Export or delete your data (GDPR)

We support self-service data export (Article 20 - right to data portability) and self-service account deletion (Article 17 - right to erasure). Both flows are end-to-end without needing to contact support.

Export your data

Go to Settings → Data → Download My Data.

You receive a JSON file containing:

• Your account profile and preferences.
• Every organization you belong to.
• Activity logs scoped to your user.
• Work products you created (clients, projects, tasks, comments, attachments metadata).

Sensitive fields are redacted: session tokens, OAuth refresh tokens, password hashes, 2FA secrets, API key hashes. The export request itself is audit-logged.

Schedule deletion

Go to Settings → Data → Delete My Account.
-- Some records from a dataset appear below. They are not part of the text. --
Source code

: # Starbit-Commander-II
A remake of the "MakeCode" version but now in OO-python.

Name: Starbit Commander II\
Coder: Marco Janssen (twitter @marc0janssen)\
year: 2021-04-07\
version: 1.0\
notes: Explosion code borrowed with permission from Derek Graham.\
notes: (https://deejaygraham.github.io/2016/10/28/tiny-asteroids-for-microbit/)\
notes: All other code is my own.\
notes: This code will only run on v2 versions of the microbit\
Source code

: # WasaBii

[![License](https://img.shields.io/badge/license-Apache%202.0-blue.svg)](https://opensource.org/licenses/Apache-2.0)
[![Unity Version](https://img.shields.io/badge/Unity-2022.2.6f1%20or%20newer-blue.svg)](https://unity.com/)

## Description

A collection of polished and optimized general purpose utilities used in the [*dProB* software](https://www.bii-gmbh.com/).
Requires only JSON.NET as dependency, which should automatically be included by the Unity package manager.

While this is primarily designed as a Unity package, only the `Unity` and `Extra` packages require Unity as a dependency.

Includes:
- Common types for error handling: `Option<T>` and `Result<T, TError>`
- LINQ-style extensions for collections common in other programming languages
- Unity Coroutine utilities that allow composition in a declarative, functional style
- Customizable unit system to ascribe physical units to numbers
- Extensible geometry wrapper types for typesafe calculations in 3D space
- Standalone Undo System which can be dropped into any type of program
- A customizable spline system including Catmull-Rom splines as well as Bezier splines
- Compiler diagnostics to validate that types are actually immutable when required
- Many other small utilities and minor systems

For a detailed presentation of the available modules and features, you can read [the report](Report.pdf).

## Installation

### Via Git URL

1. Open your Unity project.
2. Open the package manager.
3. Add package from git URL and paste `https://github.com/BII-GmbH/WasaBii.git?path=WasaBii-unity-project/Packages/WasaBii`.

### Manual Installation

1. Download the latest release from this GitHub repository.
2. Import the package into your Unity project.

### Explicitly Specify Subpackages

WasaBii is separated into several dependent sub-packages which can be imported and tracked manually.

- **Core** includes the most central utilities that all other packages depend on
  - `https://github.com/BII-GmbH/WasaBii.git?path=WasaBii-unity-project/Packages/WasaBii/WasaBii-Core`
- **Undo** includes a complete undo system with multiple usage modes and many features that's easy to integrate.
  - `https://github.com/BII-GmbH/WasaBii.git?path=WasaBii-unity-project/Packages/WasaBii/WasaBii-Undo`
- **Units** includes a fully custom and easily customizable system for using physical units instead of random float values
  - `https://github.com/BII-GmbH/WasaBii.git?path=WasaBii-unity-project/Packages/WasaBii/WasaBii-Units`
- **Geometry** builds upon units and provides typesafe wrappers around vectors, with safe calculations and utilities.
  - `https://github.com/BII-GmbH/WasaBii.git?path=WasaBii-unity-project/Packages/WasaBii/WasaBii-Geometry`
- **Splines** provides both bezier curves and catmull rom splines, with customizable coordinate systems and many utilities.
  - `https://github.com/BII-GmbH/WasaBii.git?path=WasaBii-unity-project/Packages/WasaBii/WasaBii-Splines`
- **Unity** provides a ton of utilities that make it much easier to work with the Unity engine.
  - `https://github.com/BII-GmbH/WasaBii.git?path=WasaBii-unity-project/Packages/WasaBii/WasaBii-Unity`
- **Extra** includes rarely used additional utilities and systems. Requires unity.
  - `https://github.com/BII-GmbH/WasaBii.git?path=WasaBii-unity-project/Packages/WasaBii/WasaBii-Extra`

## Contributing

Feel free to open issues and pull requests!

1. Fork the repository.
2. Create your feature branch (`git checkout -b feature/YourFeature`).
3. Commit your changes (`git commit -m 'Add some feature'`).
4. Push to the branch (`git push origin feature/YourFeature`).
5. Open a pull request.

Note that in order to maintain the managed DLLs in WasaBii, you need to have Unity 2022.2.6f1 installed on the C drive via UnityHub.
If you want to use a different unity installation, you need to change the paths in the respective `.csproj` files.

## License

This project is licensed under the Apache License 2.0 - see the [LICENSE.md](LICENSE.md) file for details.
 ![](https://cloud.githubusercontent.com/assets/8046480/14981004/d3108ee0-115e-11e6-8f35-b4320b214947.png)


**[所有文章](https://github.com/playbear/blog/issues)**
Account deletion uses a 30-day grace period. During the grace period:

• A banner appears across the app showing the deletion date.
• You can sign in normally.
• You can cancel deletion from the same settings page (or the banner) with a single click.

After the grace period, a nightly cron job runs the anonymisation. We:

• NULL the foreign keys on rows you authored (so the work products remain in the workspace but are attributed to "Deleted user").
• Hard-delete your sessions, OAuth accounts, notifications, and push subscriptions.
• Replace your name and email with placeholder values.

This is irreversible.

Sole-owner blocker

If you're the sole owner of an organization with active members, deletion is blocked - you must first either transfer ownership or remove the other members. This protects the workspace from being orphaned.

Email opt-outs

Independent of account deletion, you can:

• Click "Unsubscribe" on any email - adds your address to our suppression list for non-essential mail.
• Granular opt-outs at Notifications → Preferences → Email Categories - separate toggles for product updates, billing nudges, and marketing.

Critical email (auth, billing, security) is sent regardless of opt-outs; this is required by law in most jurisdictions.